▽

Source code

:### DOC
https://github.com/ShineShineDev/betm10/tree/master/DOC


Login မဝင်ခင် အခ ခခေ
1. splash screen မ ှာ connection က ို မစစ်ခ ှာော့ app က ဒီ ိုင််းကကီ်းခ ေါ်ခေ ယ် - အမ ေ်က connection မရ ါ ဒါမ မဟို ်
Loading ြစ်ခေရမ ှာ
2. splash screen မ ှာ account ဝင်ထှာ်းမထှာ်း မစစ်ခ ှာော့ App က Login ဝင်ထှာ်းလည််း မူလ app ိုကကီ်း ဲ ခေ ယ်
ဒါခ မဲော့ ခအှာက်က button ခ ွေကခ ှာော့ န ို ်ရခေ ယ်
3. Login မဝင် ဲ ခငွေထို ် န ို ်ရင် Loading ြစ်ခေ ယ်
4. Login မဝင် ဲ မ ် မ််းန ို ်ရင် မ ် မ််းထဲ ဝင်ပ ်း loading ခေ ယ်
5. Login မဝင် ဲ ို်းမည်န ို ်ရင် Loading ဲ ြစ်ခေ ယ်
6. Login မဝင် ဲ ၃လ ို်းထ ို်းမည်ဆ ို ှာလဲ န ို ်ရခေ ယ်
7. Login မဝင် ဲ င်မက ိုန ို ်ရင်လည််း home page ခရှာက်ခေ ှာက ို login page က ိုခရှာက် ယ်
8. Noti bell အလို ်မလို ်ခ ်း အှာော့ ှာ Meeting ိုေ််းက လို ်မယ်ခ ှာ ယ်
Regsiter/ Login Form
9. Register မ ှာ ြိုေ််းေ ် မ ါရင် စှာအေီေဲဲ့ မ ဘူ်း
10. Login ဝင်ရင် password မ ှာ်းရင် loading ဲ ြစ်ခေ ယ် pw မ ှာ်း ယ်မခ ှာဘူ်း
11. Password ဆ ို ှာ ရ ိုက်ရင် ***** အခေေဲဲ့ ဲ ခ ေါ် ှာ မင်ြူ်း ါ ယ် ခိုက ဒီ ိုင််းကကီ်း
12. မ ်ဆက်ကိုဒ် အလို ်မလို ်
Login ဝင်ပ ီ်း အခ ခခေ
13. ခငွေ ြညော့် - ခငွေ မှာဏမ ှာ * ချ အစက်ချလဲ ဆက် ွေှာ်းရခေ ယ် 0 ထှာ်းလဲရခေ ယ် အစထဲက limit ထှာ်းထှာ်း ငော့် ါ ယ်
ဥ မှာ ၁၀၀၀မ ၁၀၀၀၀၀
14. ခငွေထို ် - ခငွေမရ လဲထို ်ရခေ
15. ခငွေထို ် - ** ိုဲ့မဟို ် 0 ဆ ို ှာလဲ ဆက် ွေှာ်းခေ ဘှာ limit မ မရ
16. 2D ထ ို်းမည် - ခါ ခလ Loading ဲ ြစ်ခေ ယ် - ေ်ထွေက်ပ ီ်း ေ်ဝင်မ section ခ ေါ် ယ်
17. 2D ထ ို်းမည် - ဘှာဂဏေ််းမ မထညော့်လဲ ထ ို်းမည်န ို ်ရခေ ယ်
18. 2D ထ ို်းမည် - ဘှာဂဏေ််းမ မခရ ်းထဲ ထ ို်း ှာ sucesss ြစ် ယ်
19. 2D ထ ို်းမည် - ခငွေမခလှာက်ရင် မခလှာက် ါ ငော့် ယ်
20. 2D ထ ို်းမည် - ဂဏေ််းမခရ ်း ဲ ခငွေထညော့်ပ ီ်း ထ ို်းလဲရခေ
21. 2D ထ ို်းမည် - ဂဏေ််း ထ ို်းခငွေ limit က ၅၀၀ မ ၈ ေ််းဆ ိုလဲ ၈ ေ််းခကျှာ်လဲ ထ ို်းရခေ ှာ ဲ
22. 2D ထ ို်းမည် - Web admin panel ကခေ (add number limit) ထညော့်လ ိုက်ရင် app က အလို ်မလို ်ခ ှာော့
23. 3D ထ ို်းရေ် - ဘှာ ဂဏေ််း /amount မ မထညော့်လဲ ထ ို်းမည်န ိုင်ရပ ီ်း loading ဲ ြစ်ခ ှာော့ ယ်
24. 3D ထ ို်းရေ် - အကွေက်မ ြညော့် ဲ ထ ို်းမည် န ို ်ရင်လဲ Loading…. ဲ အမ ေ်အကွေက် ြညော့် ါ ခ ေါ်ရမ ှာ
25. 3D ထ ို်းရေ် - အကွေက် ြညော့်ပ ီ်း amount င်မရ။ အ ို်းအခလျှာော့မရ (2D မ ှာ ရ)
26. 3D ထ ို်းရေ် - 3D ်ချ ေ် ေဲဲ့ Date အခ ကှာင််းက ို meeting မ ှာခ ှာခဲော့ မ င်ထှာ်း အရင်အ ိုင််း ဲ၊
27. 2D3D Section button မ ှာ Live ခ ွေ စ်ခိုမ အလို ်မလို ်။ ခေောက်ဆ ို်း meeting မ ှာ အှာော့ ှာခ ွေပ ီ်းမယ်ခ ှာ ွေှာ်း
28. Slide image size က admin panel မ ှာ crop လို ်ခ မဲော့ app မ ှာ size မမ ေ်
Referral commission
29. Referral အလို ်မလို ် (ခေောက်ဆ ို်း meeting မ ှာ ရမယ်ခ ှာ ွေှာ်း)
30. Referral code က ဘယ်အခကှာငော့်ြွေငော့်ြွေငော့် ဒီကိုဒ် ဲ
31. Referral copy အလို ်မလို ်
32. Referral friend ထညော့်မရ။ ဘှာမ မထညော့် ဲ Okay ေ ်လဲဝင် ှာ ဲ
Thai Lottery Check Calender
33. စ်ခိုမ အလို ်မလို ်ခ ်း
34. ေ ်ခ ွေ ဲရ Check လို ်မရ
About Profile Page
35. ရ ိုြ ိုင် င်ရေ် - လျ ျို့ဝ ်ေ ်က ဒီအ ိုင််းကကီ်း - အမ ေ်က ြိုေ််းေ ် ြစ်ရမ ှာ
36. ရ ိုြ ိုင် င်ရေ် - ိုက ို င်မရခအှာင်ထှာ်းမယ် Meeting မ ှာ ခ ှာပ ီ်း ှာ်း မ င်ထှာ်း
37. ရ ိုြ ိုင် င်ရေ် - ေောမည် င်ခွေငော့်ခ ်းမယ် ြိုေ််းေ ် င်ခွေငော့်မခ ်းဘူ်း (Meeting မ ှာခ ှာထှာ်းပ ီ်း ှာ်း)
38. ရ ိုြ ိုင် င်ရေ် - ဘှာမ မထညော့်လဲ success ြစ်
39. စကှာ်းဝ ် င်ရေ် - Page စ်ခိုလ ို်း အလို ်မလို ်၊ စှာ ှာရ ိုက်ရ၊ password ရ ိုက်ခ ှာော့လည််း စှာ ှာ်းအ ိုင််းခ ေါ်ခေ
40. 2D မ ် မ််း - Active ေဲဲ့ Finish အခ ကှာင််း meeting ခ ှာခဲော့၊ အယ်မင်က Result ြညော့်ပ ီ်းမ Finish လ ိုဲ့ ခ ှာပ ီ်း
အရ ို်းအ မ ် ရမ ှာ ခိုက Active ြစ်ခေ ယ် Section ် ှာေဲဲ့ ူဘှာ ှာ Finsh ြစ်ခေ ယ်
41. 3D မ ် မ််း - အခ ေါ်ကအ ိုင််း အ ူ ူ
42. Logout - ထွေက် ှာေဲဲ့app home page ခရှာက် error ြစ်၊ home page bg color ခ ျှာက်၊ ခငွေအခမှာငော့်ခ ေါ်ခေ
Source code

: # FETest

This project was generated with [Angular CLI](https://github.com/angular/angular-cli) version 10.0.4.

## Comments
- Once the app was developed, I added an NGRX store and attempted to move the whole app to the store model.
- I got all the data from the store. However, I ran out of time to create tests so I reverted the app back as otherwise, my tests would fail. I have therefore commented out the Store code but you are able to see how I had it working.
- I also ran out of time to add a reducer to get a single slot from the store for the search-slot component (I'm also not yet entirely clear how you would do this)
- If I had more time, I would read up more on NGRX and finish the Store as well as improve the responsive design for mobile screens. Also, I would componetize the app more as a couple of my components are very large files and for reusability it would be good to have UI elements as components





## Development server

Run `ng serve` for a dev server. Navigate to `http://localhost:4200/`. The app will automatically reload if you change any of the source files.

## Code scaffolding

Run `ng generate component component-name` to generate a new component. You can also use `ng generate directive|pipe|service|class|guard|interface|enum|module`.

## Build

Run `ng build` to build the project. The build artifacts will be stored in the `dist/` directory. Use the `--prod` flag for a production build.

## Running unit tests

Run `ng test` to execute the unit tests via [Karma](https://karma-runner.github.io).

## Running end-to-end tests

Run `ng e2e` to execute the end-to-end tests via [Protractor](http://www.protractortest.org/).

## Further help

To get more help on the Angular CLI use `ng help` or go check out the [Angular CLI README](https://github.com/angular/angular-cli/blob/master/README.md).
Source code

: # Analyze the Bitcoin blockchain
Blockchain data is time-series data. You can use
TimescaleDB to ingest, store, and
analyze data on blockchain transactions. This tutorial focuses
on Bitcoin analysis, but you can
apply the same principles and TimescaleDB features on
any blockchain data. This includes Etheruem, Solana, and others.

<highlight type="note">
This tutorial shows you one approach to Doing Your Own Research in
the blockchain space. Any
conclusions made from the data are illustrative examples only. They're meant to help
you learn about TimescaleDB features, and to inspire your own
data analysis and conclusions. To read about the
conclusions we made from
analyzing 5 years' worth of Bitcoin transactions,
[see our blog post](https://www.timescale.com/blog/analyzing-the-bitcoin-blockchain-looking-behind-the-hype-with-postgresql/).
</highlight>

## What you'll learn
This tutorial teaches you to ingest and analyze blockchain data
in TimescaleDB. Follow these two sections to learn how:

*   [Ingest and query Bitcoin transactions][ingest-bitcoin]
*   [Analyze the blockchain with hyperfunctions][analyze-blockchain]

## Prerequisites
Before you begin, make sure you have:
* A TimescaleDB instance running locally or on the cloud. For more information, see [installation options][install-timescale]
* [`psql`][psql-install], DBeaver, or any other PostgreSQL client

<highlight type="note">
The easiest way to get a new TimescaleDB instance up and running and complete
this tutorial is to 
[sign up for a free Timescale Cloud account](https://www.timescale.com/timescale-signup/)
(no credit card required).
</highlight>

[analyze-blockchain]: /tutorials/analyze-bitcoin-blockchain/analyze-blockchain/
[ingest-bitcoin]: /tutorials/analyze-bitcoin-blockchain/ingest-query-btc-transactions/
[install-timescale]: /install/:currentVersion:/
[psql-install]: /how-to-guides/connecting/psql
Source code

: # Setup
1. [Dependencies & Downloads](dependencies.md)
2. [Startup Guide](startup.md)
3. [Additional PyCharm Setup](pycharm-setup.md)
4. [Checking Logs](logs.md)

△
▽

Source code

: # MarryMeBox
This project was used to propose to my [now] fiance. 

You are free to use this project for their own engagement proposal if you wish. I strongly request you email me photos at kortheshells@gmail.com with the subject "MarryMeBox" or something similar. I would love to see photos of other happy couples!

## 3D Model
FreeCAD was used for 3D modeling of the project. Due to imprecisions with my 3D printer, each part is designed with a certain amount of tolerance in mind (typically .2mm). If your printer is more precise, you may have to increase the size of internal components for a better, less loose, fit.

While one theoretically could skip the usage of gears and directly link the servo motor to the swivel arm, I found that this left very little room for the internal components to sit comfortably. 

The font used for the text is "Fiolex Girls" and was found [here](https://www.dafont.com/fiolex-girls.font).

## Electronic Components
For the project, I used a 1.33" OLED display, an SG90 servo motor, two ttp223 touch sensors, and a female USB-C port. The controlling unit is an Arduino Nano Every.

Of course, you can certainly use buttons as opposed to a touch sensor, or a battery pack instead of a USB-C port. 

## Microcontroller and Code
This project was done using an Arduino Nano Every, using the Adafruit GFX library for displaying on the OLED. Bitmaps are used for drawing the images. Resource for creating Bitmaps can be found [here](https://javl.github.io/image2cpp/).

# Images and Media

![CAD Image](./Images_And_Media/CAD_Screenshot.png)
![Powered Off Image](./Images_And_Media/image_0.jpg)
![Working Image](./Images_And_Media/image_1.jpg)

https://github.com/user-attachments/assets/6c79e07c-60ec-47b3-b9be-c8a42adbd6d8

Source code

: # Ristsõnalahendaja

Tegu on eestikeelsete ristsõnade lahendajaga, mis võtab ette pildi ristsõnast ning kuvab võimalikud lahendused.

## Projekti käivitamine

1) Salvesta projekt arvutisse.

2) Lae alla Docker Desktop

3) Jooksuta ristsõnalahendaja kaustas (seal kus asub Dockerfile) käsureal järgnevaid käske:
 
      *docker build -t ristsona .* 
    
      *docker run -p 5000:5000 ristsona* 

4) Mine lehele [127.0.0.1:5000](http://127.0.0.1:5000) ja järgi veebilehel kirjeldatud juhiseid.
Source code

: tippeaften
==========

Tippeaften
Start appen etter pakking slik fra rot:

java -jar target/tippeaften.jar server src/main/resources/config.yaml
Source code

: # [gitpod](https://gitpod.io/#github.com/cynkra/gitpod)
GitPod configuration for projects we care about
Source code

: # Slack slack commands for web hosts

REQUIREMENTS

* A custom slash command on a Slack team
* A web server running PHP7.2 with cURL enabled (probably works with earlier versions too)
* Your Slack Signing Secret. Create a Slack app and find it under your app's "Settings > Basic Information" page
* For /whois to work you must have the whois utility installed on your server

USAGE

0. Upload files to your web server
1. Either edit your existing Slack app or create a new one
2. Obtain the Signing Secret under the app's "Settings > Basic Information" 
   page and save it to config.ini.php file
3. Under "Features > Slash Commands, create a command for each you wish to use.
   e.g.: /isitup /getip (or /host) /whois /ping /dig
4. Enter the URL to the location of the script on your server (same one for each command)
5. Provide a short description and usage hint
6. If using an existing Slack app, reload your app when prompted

△
▽

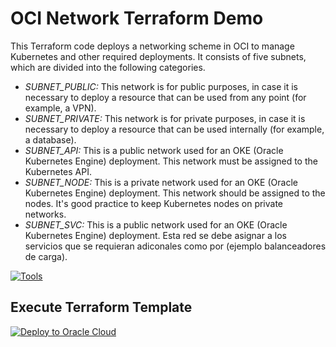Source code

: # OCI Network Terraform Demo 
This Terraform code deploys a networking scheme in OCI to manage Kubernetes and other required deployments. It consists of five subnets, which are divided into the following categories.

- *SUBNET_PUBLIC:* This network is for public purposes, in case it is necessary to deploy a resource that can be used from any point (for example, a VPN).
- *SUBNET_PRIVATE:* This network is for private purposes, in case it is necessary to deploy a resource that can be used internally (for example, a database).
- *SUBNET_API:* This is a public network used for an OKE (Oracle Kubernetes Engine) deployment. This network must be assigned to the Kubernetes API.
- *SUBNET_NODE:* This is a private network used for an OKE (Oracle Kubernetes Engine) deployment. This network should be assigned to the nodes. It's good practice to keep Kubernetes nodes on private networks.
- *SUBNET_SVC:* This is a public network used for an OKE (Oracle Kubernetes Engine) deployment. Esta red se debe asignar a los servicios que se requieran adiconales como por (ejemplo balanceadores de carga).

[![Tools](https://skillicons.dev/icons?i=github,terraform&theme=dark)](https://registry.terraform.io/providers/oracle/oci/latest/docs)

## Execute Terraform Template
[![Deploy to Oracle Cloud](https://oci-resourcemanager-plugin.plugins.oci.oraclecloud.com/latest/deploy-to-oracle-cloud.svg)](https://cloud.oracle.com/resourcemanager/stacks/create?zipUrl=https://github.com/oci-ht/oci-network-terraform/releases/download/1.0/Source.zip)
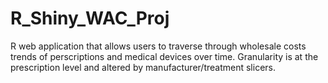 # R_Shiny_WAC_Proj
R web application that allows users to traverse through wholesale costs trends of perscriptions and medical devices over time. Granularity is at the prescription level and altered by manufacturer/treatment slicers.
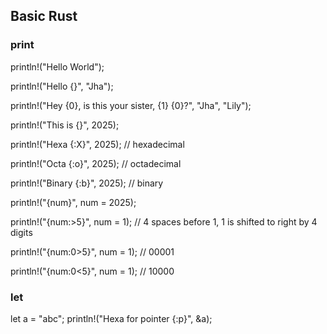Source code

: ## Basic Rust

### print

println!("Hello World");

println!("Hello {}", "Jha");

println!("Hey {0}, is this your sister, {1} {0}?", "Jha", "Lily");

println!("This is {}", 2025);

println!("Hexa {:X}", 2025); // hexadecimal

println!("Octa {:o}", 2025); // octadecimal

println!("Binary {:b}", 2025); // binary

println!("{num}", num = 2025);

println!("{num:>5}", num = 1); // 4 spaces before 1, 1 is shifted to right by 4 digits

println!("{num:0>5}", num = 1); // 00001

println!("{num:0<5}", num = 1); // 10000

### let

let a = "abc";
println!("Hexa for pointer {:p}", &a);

△

* _Exercise instructions_: Give a count of the lines above that include the word "tutorials", and add nothing to it.

* _Answer to this task_: 2